Najiha Al-Amiri (born 1956) is an Iraqi politician and a member of the Council of Representatives of Iraq.

==Early life==
A Shiite Muslim, Najiha Al-Amiri was born in 1956 in Baghdad and attended the Al-Mustansiriya University.

==Career==
At a young age, Al-Amiri joined the Shiite Islamic Dawa Party and, before she could finish college, was arrested by the Ba'athist regime of Iraqi dictator Saddam Hussein in 1979. She was kept in captivity and subjected to torture. She fled Iraq with her child in 1983 and continued her opposition of Hussein's regime, for which several of her family members were murdered.
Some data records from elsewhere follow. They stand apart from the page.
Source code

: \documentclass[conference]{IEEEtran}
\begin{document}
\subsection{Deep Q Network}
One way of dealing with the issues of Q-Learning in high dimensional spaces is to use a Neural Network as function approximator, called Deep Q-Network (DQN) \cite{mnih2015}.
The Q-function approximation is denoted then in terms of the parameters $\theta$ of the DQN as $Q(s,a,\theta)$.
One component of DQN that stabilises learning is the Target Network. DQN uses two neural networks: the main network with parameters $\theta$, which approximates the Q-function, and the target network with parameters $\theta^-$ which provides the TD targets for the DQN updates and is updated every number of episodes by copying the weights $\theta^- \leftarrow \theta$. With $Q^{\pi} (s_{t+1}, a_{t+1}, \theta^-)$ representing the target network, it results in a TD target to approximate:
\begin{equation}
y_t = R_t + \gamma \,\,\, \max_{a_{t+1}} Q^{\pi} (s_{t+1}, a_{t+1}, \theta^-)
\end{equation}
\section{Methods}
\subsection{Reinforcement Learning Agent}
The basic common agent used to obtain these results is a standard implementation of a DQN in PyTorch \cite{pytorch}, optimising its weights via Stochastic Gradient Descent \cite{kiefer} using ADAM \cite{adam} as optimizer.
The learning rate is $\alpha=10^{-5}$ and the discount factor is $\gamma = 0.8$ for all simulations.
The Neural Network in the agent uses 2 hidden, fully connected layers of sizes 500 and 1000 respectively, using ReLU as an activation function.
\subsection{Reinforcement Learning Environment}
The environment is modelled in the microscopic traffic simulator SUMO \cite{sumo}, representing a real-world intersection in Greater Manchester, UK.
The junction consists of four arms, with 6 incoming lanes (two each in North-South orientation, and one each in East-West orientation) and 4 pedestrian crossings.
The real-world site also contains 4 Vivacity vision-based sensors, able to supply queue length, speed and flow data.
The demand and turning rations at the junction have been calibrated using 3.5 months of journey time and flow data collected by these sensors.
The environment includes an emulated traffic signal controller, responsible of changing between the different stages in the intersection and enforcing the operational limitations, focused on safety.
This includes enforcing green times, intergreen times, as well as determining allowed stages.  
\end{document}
Only after the 2003 invasion of Iraq succeeded did Al-Amiri return to Iraq. She helped establish a women's wing of the Dawa Party and founded the Islamic Women's Association. The following year, she completed her B.S. in Mathematics. She was elected to the Iraqi Transitional Assembly in 2005 and was a member of the constitutional drafting committee. In 2010, she joined the Council of Representatives of Iraq and serves on its Constitutional Review Committee and Committee on Martyrs and Political Prisoners.

==Personal life==
Al-Amiri's husband was also a member of the Islamic Dawa Party and was killed in 1980.